Джохар не переставал удивляться эрудиции Вахи, они вместе готовили заявления, причем Ваха очень мягко иногда мог настоять на своем. Часто мы устраивали «поэтические вечера». Дома была неплохая библиотека. Ваха читал стихи своих любимых поэтов, я — своих. Оказывается, он тоже писал стихи и очень хорошие. Как-то раз Джохар сказал мне: «Просто поразительно, как в простом сельском доме мог оказаться готовый государственный человек».
Джохар рассказал, как за это лето птицы два раза спасали его от верной смерти. В первый раз это было в селе Аршты, когда прямо в дом, где он вместе находился с охраной, ворвались две ласточки и с тревожными криками заметались под низким потолком комнаты. «Наверно, они прилетели к нам за помощью, что-то случилось с их гнездом, нужно проверить», — сказал Джохар, и все пошли в гараж, где были ласточкины гнезда. Только переступили порог, как невесть откуда взявшиеся самолеты начали бомбить село. Дом разбомбили, а гараж уцелел! В другой раз, это произошло высоко в горах, где у него была «маленькая комнатка», о которой он рассказывал всегда с искренним сожалением. На одной из ее стенок даже висела в рамке картина, а на столике, в стакане стояли цветы. После встречи с журналистами на порог комнатки сели две птички, скорее, даже «птичечки», такими крошечными они были. Переливаясь разноцветными перышками, они начали играть в луче света. Джохар подошел к ним. То и дело оглядываясь на него и продолжая играть, они побежали по тропинке. Засмотревшись на птичек, он задумчиво отошел от своего жилья метров на пятьдесят. Вдруг прямо за его спиной раздался свист, а затем ослепительно сверкнуло. Ракета попала прямо в комнату… Может быть, птицы принимали Джохара за своего, потому что он тоже летал? Это было удивительно и невероятно. В третий раз спасти его они не смогли… но пытались.

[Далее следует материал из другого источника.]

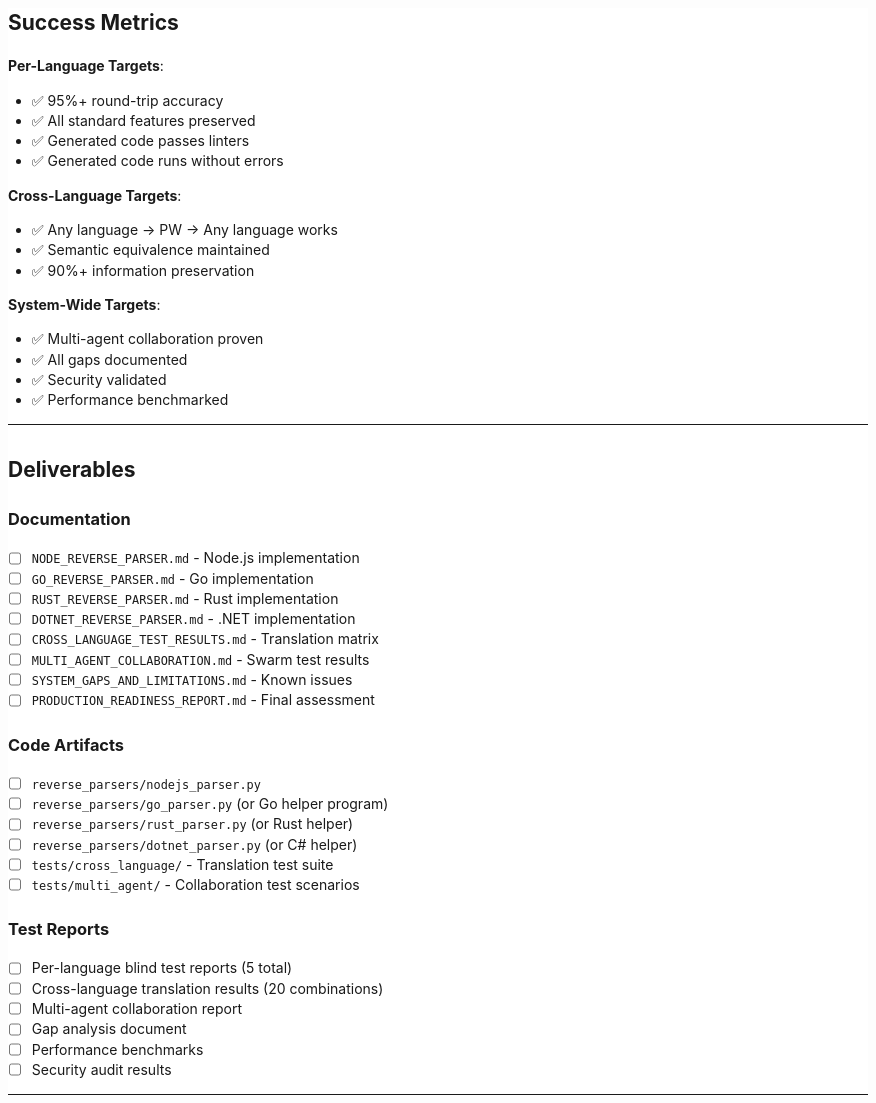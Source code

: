 
## Success Metrics

**Per-Language Targets**:
- ✅ 95%+ round-trip accuracy
- ✅ All standard features preserved
- ✅ Generated code passes linters
- ✅ Generated code runs without errors

**Cross-Language Targets**:
- ✅ Any language → PW → Any language works
- ✅ Semantic equivalence maintained
- ✅ 90%+ information preservation

**System-Wide Targets**:
- ✅ Multi-agent collaboration proven
- ✅ All gaps documented
- ✅ Security validated
- ✅ Performance benchmarked

---

## Deliverables

### Documentation
- [ ] `NODE_REVERSE_PARSER.md` - Node.js implementation
- [ ] `GO_REVERSE_PARSER.md` - Go implementation
- [ ] `RUST_REVERSE_PARSER.md` - Rust implementation
- [ ] `DOTNET_REVERSE_PARSER.md` - .NET implementation
- [ ] `CROSS_LANGUAGE_TEST_RESULTS.md` - Translation matrix
- [ ] `MULTI_AGENT_COLLABORATION.md` - Swarm test results
- [ ] `SYSTEM_GAPS_AND_LIMITATIONS.md` - Known issues
- [ ] `PRODUCTION_READINESS_REPORT.md` - Final assessment

### Code Artifacts
- [ ] `reverse_parsers/nodejs_parser.py`
- [ ] `reverse_parsers/go_parser.py` (or Go helper program)
- [ ] `reverse_parsers/rust_parser.py` (or Rust helper)
- [ ] `reverse_parsers/dotnet_parser.py` (or C# helper)
- [ ] `tests/cross_language/` - Translation test suite
- [ ] `tests/multi_agent/` - Collaboration test scenarios

### Test Reports
- [ ] Per-language blind test reports (5 total)
- [ ] Cross-language translation results (20 combinations)
- [ ] Multi-agent collaboration report
- [ ] Gap analysis document
- [ ] Performance benchmarks
- [ ] Security audit results

---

Мы жили, как и раньше, ночной жизнью. Из-за окон, плотно заставленных большими листами картона и завешенных одеялами, не проникал ни один луч света. Мы все соскучились по солнцу. Но выходить было нельзя, потому что полсела, звеня ведрами, весь день ходило за водой к хрустальному ключу у них в огороде, расчищенному еще отцом Вахи.
Рано утром, когда все крепко спали, а мы только собирались ложиться, я выходила во двор в сизый сумрак и не могла оторвать взгляд от заснеженных деревьев на крутой горе, прямо напротив Вахиного дома. Они казались мне красивыми в любую погоду. Хотелось идти и идти по голубому снегу вверх по тропинке между ними, вдыхая чистый морозный воздух. Солнце поднималось, деревья розовели… Надо было возвращаться домой, топить печь (она горела днем и ночью), готовить еду, стирать, убирать, делать с Деги уроки. Шестой класс, так же как и второй, я была его единственной учительницей.